My guess would be the same i have never fell off a horse before. But i have been bucked off many horses many times. And they all hurt nomatter how big the horse was.


----------



## FaydesMom (Mar 25, 2012)

I was taught in 4-H how to do an emergency dismount in motion, to lessen the chance of being hurt. Saved my hinney many times. 

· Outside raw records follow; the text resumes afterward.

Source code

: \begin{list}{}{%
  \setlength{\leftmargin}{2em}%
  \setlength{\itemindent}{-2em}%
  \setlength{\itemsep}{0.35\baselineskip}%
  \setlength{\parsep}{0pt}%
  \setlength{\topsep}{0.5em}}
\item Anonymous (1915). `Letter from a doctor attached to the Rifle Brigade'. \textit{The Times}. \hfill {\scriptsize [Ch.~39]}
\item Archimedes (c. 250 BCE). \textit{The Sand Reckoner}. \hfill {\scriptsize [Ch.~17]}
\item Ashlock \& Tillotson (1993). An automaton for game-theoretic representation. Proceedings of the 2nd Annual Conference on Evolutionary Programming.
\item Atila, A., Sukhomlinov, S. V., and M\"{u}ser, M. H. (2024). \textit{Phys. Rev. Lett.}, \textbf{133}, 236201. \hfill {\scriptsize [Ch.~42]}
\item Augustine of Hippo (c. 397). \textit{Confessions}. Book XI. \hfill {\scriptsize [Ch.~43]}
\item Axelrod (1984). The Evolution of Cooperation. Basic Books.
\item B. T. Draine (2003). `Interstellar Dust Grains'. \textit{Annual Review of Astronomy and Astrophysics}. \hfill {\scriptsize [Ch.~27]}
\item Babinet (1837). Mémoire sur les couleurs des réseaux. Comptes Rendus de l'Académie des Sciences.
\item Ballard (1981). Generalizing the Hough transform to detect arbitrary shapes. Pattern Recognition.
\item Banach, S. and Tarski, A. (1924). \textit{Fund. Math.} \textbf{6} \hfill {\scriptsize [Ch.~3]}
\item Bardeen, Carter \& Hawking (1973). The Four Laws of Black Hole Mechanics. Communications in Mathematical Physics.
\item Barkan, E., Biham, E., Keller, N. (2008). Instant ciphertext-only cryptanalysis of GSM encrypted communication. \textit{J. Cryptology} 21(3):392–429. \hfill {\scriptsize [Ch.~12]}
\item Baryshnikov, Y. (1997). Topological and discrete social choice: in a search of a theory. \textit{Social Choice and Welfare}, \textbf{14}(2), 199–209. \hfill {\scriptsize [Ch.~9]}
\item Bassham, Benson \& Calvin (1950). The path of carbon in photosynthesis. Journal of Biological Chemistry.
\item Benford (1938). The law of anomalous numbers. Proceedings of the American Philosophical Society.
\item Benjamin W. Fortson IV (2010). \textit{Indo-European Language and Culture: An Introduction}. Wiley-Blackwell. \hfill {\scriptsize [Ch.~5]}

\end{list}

Fast forward 30 years, the ground is much harder these days. The emergency dismount still helps, but it really hurts much much more lately! And it doesn't matter WHAT size the horse is! :-D


----------



## RunJumpRide (Sep 29, 2011)

Pssshh, falling from a big horse is nothin' compared to falling from a pony! :wink: What the naughty little jerks do is the dump n' run: somehow dump you off, then gallop away so you have to chase them while you're still hurting! :lol: hahaha


----------



## katbalu (Sep 8, 2011)

same as a small horse, except you have two extra seconds to wonder how bad it will hurt...


----------



## BlueSpark (Feb 22, 2012)

Kinda like falling 8 inches further than a short horse:lol: I learned backwards from most people, started on 17hh draft x, then slowly got shorter. The worst falls I've had have been off short horses, one 14.2hh mare in particular gave me a couple concussions, bruising and whiplash. A 15.2hh mare broke my wrist. The way you come off matters sooo much more than how tall the horse is. There is only one foot difference between 15 and 18hh.


----------



## cowboy bowhunter (Mar 15, 2012)

FaydesMom said:


> I was taught in 4-H how to do an emergency dismount in motion, to lessen the chance of being hurt. Saved my hinney many times.

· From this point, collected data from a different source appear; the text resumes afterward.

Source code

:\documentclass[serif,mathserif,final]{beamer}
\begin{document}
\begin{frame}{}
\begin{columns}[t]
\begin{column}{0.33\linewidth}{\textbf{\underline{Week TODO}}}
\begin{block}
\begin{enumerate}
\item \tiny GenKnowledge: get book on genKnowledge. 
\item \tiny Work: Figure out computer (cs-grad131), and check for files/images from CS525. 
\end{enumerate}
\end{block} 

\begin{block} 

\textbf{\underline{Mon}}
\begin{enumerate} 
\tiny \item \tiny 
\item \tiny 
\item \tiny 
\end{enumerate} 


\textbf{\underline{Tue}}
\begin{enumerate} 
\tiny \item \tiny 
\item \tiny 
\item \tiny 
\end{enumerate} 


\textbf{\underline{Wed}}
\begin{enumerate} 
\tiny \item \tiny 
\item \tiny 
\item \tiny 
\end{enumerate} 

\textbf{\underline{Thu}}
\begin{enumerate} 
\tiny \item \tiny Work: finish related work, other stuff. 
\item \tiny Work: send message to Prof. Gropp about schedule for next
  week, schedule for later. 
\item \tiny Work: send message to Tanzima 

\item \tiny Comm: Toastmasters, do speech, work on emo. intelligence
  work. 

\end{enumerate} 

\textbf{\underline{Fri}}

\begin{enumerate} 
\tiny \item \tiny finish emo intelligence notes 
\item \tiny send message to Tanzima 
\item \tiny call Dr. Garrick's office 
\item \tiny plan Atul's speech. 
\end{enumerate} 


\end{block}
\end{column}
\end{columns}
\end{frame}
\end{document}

They teach that. I have always heard if something goes wrong and you land on your feet your not trying hard enough. And if you fall off you never hear the end of it. So get bucked off trying to stay on.


----------



## CJ82Sky (Dec 19, 2008)

it totally depends. my worst (recent) fall was from my 15.1h arab because i didn't have enough time to rearrange myself to land properly. from my 16.2h OTTB or my 17.3h clyde x i've got plenty of time for my "airs above ground" and general acrobatics so that i can land nicely haha! a few years back, my OTTB was having panic attacks at shows, and we got a reputation....so everyone would come to the warm up ring to watch us because inevitably at some point he'd meltdown and i'd get tossed...landing on my feet. did it every show for about 4 - 5 shows in a row. it was pretty funny i have to tell you! glad we finally got over that issue though LOL!!!!


----------



## horseandme (Jun 4, 2012)

well I have a 16 h qh and when i fell off him last year,bareback, i fell in grass and it didnt realy hurt it just knockes the wind out of u. But i fell of my littlw 14 3 h horse while we were running through the field and it hurt. Had a black eye and scrapes all over.so it depends were u r.


----------



## Foxhunter (Feb 5, 2012)

Depends on how fast you think and how agile you are!
Falling from a tall horse can give you time to get the landing gear down, never time for that on a pony.


----------



## Skyseternalangel (Jul 23, 2011)

Mine is 17hh and when I fall from him, at the beginning it was lightening fast. Now it seems I could read the entire newspaper before I reach the ground; I have a lot of time to plan and make sure I don't land incorrectly.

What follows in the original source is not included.